Anna Price Pitjara
Known also as: Anna Petyarre
Date of Birth: c. 1965
Region: Boundary Bore, Utopia, Northern Territory
Anna Price Pitjara (Petyarre) is the daughter of the late Glory Ngala and niece to the late Emily Kame Kngwarreye. Her country is Alhalkere and her language is Anmatyerre, although she is also fluent in English. Anna is wife number two to Colin Price Kemarre. They have two daughters and one son. She is also a grandmother, with five grandchildren.
Anna has painted since her early childhood, but began selling her paintings in 1996. She was part of the early Batik group which produced desert designs on silk and cotton with the batik technique. These art works were produced first in 1977, the very year that the Anmatyerre and Alyawarre people began moving back on to their traditional land at Utopia Station where they resettled in a variety of outstations. The success of the batik movement led eventually to the artists, (mostly women) trying their hand at painting with acrylic on linen in the summer of 1988-9. Their efforts were well coordinated by CAAMA in what was termed "A Summer Project".
Anna paints the ‘Bush Yam’ and ‘Bush Yam Seed Dreamings’. These are the ‘Dreamings’ of her grandfather and father’s country from the Boundary Bore region. Her ‘dreamings’ also include ‘Wildflower’ and ‘Bush Potato’. As a traditional Aboriginal woman who engages in sacred ceremonies, she also paints the women's body paint aspects of women's ceremony.
Anna is a precise artist whose talent brings a level of sensitivity in translating her culture to the canvas.
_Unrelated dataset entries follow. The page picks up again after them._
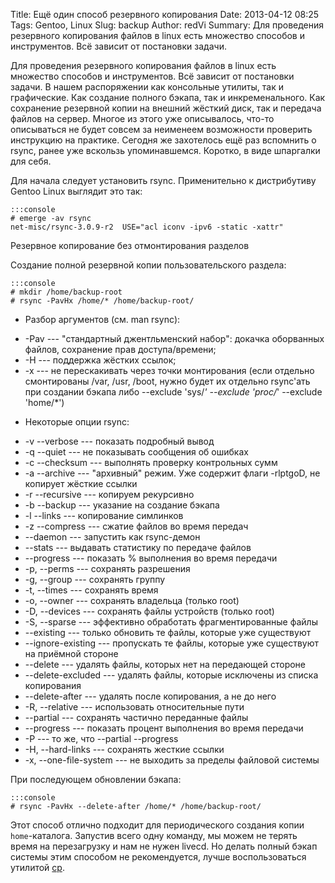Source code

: Title: Ещё один способ резервного копирования
Date: 2013-04-12 08:25
Tags: Gentoo, Linux
Slug: backup
Author: redVi
Summary: Для проведения резервного копирования файлов в linux есть множество способов и инструментов. Всё зависит от постановки задачи.

Для проведения резервного копирования файлов в linux есть множество способов и инструментов. Всё зависит от постановки задачи. В нашем распоряжении как консольные утилиты, так и графические. Как создание полного бэкапа, так и инкременального. Как сохранение резервной копии на внешний жёсткий диск, так и передача файлов на сервер. Многое из этого уже описывалось, что-то описываться не будет совсем за неименеем возможности проверить инструкцию на практике. Сегодня же захотелось ещё раз вспомнить о rsync, ранее уже вскользь упоминавшемся. Коротко, в виде шпаргалки для себя.


Для начала следует установить rsync. Применительно к дистрибутиву Gentoo Linux выглядит это так:

    :::console
    # emerge -av rsync
    net-misc/rsync-3.0.9-r2  USE="acl iconv -ipv6 -static -xattr"

Резервное копирование без отмонтирования разделов

Создание полной резервной копии  пользовательского раздела:

    :::console
    # mkdir /home/backup-root
    # rsync -PavHx /home/* /home/backup-root/

* Разбор аргументов (см. man rsync):
- -Pav --- "стандартный джентльменский набор": докачка оборванных файлов, сохранение прав доступа/времени;
- -H --- поддержка жёстких ссылок;
- -x --- не перескакивать через точки монтирования (если отдельно смонтированы /var, /usr, /boot, нужно будет их отдельно rsync'ать при создании бэкапа либо --exclude 'sys/*' --exclude 'proc/*' --exclude 'home/*')

* Некоторые опции rsync:
- -v --verbose --- показать подробный вывод
- -q --quiet --- не показывать сообщения об ошибках
- -c --checksum --- выполнять проверку контрольных сумм
- -a --archive --- "архивный" режим. Уже содержит флаги -rlptgoD, не копирует жёсткие ссылки
- -r --recursive --- копируем рекурсивно
- -b --backup --- указание на создание бэкапа
- -l --links --- копирование симлинков
- -z --compress --- сжатие файлов во время передач
- --daemon --- запустить как rsync-демон
- --stats --- выдавать статистику по передаче файлов
- --progress --- показать % выполнения во время передачи
- -p, --perms --- сохранять разрешения
- -g, --group --- сохранять группу
- -t, --times --- сохранять время
- -o, --owner --- сохранять владельца (только root)
- -D, --devices --- сохранять файлы устройств (только root)
- -S, --sparse --- эффективно обработать фрагментированные файлы
- --existing --- только обновить те файлы, которые уже существуют
- --ignore-existing --- пропускать те файлы, которые уже существуют на приёмной стороне
- --delete --- удалять файлы, которых нет на передающей стороне
- --delete-excluded --- удалять файлы, которые исключены из списка копирования
- --delete-after --- удалять после копирования, а не до него
- -R, --relative --- использовать относительные пути
- --partial --- сохранять частично переданные файлы
- --progress --- показать процент  выполнения во время передачи
- -P --- то же, что --partial --progress
- -H, --hard-links --- сохранять жесткие ссылки
- -x, --one-file-system --- не выходить за пределы файловой системы


При последующем обновлении бэкапа:

    :::console
    # rsync -PavHx --delete-after /home/* /home/backup-root/

Этот способ отлично подходит для периодического создания копии `home`-каталога. Запустив всего одну команду, мы можем не терять время на перезагрузку и нам не нужен livecd. Но делать полный бэкап системы этим способом не рекомендуется, лучше воспользоваться утилитой [cp](linux-on-hdd.html).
Her paintings of the Bush Yam Seed consist of many intricate connected loops the true size of the Bush Yam Seeds with very small blocks of colour, which flow in such a way that is soothing to the eye.
Anna’s paintings have been exhibited extensively throughout Australia since 1996. Her work has attracted increasing attention internationally, and she has participated in two major exhibitions of work by Utopia women artists in the United States: in Chicago in 2000, and California in 2001.